The Truman Capote papers are arranged in nine series:
This series contains material related to most of Capote's writings in the form of notebooks, holograph drafts, typescripts, corrected and edited galley proofs, and printed matter; some titles are accompanied by related material such as clippings, correspondence, research notes, and adaptations of the work for film. The five boxes of material related to In Cold Blood forms an important part of the collection; it reflects Capote's five years of research and involvement in the Clutter murder case. The research material includes notes, clippings, interviews, and legal papers gathered by Capote. Files labeled "typescript notes" (see Box 7, f. 11-14) were probably compiled by the writer Harper Lee, a childhood friend of Capote's who assisted him in his Kansas research. Various versions of the manuscript include those with revisions by Capote himself and also those revised by Joseph Fox, Capote's editor at Random House. Clippings document the story of the murders, the investigation, arrest, trial, and execution. (Two scrapbooks collected by Alvin Dewey (see: Series VII: Printed Matter and Scrapbooks, Box 28-29) document the case and the book's publication.).
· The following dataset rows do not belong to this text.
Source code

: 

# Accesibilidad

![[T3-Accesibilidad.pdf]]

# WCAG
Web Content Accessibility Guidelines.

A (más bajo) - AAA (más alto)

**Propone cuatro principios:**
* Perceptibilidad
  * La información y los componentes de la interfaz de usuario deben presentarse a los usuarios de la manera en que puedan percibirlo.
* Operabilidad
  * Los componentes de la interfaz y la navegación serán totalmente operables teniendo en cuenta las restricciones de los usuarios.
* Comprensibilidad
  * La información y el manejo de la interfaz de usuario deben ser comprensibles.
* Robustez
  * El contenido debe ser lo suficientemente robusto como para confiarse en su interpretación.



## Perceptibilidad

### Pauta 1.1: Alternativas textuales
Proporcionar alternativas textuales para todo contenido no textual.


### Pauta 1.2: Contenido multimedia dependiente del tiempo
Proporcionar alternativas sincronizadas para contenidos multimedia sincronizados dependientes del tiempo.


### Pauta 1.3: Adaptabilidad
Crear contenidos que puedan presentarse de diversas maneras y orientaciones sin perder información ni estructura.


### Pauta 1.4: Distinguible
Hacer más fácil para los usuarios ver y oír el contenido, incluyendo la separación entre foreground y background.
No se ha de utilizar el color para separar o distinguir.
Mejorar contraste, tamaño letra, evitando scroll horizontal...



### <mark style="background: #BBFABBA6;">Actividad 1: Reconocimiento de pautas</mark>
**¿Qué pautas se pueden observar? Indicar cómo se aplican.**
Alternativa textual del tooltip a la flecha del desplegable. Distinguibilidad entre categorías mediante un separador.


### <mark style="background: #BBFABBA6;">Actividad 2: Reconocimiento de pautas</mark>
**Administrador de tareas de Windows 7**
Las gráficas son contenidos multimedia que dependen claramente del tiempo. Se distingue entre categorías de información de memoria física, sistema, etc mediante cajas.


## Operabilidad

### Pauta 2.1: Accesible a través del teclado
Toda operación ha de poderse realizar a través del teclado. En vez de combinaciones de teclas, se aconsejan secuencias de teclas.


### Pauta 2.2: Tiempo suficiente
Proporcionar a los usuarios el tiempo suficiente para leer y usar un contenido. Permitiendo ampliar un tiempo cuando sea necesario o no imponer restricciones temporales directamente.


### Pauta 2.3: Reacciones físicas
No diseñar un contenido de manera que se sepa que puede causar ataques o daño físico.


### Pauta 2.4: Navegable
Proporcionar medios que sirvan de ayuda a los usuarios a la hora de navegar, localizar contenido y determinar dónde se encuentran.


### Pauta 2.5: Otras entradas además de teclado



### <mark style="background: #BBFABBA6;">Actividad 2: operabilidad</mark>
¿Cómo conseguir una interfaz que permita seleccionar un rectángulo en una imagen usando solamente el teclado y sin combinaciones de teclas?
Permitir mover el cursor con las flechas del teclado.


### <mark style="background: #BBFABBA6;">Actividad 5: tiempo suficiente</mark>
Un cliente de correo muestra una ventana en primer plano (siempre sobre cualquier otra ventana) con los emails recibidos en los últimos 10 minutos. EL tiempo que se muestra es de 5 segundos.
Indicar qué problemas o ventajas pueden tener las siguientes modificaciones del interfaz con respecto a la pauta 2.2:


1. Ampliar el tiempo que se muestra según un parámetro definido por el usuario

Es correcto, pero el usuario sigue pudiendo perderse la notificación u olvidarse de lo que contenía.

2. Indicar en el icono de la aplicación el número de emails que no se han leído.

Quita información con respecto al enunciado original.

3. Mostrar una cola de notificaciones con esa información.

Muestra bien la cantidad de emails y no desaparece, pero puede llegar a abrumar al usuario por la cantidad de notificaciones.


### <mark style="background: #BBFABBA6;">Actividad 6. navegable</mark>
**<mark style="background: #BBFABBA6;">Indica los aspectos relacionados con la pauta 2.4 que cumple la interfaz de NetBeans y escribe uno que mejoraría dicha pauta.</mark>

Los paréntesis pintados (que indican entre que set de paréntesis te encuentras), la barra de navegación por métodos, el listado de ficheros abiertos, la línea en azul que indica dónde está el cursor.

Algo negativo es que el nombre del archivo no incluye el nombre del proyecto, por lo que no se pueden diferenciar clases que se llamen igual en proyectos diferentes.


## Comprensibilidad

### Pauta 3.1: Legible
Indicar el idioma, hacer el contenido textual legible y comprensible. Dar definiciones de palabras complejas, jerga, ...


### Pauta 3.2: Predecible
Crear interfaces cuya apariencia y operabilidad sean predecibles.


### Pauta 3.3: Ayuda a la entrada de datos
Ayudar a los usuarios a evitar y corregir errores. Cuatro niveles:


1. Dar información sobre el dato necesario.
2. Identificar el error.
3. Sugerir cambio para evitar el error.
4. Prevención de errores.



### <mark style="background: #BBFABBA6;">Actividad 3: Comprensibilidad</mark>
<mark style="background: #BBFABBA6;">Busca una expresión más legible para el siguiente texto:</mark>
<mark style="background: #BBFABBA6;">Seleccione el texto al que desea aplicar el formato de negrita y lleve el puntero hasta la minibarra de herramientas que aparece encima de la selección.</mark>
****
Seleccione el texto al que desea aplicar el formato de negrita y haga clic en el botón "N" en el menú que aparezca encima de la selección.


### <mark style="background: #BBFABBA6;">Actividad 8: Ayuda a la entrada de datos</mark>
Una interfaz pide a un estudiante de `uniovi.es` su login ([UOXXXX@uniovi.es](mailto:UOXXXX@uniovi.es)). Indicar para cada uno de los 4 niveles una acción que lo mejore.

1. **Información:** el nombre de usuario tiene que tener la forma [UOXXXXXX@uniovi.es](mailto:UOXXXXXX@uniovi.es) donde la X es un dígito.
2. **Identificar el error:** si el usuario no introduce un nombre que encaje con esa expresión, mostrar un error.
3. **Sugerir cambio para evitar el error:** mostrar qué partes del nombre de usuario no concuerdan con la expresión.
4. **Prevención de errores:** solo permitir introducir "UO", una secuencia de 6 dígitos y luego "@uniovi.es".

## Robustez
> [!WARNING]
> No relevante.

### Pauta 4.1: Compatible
Capote's high school writings include short stories and poems in manuscript and printed form.
This series (c.1924-1972) contains the earliest material in the collection. Pictures include snapshots and portraits of Capote, his family, and friends. A series of six Polaroids taken by Andy Warhol (one dated 1972) are probably the most recent photographs in the collection. [see also: Graphic materials (Box 25, Oversize Case D1) and Marie Dewey's "In Cold Blood" scrapbook].
The graphic materials include paintings, sketches, and photographs; an itemized inventory can be found in the container list. Notable artists represented include Cecil Beaton and Andy Warhol.
This series includes Capote's adoption papers; death certificate; invitations, guests lists, and menus for the Black and White Ball and other parties; and material, printed and in Capote's hand, relating to Capote's attempt to establish an upscale cleaning and domestic services business for his Palm Springs maid and confidant, Myrtle Bennett. For additional materials on the Black and White Ball, see Series IX. 2002 Additions re Black and White Ball.
This series includes loose clippings from magazine and newspapers regarding Capote; three scrapbooks compiled by Alvin Dewey, two of which pertain to the Clutter case; an album compiled by Marie Dewey which documents the production of the movie "In Cold Blood"; and magazines which feature writings by, articles about, and interviews with Capote, including the issues of the New Yorker in which In Cold Blood first appeared.
This series includes copy-edited proofs and clean carbon and xerox typescripts of works represented in the collection by edited versions; duplicate xerox copies; and book galleys.
This series consists of materials related to the Black and White Ball, a party planned by Capote in the summer of 1966 in honor of his friend Katherine Graham, owner of the Washington Post. The masked ball, which was held at the Grand Ballroom of the Plaza Hotel in New York City, became the most talked about social event of the year. The records include the black and white standard school composition book in which Capote entered the names and addresses of his guests, and later annotated with the name of the host of the dinner party that each would be invited to attend before the ball. Accompanying the compositon book are a carbon typescript list of the guests made from the notebook, an alphabetized and tab-indexed list which was prepared for screening guests at the door, an invitation card annotated by Capote, an admittance card, and a file of newspaper clippings documenting the New York press coverage of the event. In addition, there is an autograph letter from Capote to Elizabeth Davies, who assited him in arranging the party, regarding his attempts to help her find employment. Some additional materials on the Black and White Ball can be found in Series VI. Miscellaneous Papers.